I kind of hate the term “lifestyle” business, but I use it sometimes since it’s quick shorthand when I’m talking about the many, many self-employed folks out there who are motivated less by profits and more by personal freedom (I count myself among the ranks here). To me the term is somehow a little insulting and I think devalues this approach to self-employment. Since it’s also used often to describe women-owned businesses I find myself a little sensitive to that too, as if a woman-owned microbusiness is somehow nothing more than a silly hobby. But I haven’t yet come up with a better term, so for the moment I guess I’ll just try to reclaim rather than replace it.
Anyhoo, I was reading an article on Huffington Post yesterday about the White House Forum on Women and the Economy, written by Gina Harman, the president and CEO of ACCION USA, a microfinance organization that helps entrepreneurs with loans, consulting and other resources. The article mentioned some recent statistics about the fast-growing numbers of women-owned businesses in the U.S., citing both a White House report Keeping America’s Women Moving Forward: The Key to an Economy Built to Last (PDF) and a report issued in late March by the American Express OPEN Forum, the State of Women-Owned Businesses Report.
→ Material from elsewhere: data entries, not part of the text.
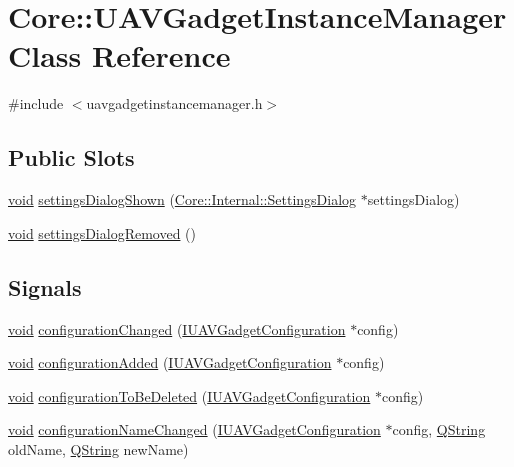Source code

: \hypertarget{class_core_1_1_u_a_v_gadget_instance_manager}{\section{\-Core\-:\-:\-U\-A\-V\-Gadget\-Instance\-Manager \-Class \-Reference}
\label{class_core_1_1_u_a_v_gadget_instance_manager}
}


{\ttfamily \#include $<$uavgadgetinstancemanager.\-h$>$}

\subsection*{\-Public \-Slots}
\begin{DoxyCompactItemize}
\item 
\hyperlink{group___u_a_v_objects_plugin_ga444cf2ff3f0ecbe028adce838d373f5c}{void} \hyperlink{group___core_plugin_ga1d8e47ad72e66fd0f3a47ffa62fb7728}{settings\-Dialog\-Shown} (\hyperlink{class_core_1_1_internal_1_1_settings_dialog}{\-Core\-::\-Internal\-::\-Settings\-Dialog} $\ast$settings\-Dialog)
\item 
\hyperlink{group___u_a_v_objects_plugin_ga444cf2ff3f0ecbe028adce838d373f5c}{void} \hyperlink{group___core_plugin_ga602b76a9cb7212662ec3e902a6b92b77}{settings\-Dialog\-Removed} ()
\end{DoxyCompactItemize}
\subsection*{\-Signals}
\begin{DoxyCompactItemize}
\item 
\hyperlink{group___u_a_v_objects_plugin_ga444cf2ff3f0ecbe028adce838d373f5c}{void} \hyperlink{group___core_plugin_ga99c492de558d9dccc16073ff82d79419}{configuration\-Changed} (\hyperlink{class_core_1_1_i_u_a_v_gadget_configuration}{\-I\-U\-A\-V\-Gadget\-Configuration} $\ast$config)
\item 
\hyperlink{group___u_a_v_objects_plugin_ga444cf2ff3f0ecbe028adce838d373f5c}{void} \hyperlink{group___core_plugin_gaca35112f1648a58ef28001ee643931bc}{configuration\-Added} (\hyperlink{class_core_1_1_i_u_a_v_gadget_configuration}{\-I\-U\-A\-V\-Gadget\-Configuration} $\ast$config)
\item 
\hyperlink{group___u_a_v_objects_plugin_ga444cf2ff3f0ecbe028adce838d373f5c}{void} \hyperlink{group___core_plugin_gaff37c6a99697161f556ab317acd527a5}{configuration\-To\-Be\-Deleted} (\hyperlink{class_core_1_1_i_u_a_v_gadget_configuration}{\-I\-U\-A\-V\-Gadget\-Configuration} $\ast$config)
\item 
\hyperlink{group___u_a_v_objects_plugin_ga444cf2ff3f0ecbe028adce838d373f5c}{void} \hyperlink{group___core_plugin_ga00b3bb265a26c73dee0bd4842db52315}{configuration\-Name\-Changed} (\hyperlink{class_core_1_1_i_u_a_v_gadget_configuration}{\-I\-U\-A\-V\-Gadget\-Configuration} $\ast$config, \hyperlink{group___u_a_v_objects_plugin_gab9d252f49c333c94a72f97ce3105a32d}{\-Q\-String} old\-Name, \hyperlink{group___u_a_v_objects_plugin_gab9d252f49c333c94a72f97ce3105a32d}{\-Q\-String} new\-Name)
\end{DoxyCompactItemize}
Women-owned businesses have been one of the fastest growing sectors of the economy for decades now, and the recent studies show this trend continuing.
Another persistent trend among women-owned businesses is that they tend to be smaller than men-owned businesses, both in terms of revenues and numbers of employees. While some see this as cause for concern, my feeling is that it at least in part reflects women’s different priorities when starting businesses. Studies and surveys consistently show that women tend to be more concerned with work-life balance than men are, which often translates into companies that aren’t quite as growth-oriented.
Is this a bad thing? I don’t think so. As I put it on the comments page of the Huffington Post article:
I think it’s worth noting that women typically report different goals and priorities when starting businesses than men do, which is a factor in the statistics showing that women-owned businesses tend to be smaller and less growth-oriented than men-owned businesses. While on one hand I definitely want to see a more gender-level playing field in terms of access to capital, I also think it’s time to give smaller ventures and “lifestyle” businesses a little more respect.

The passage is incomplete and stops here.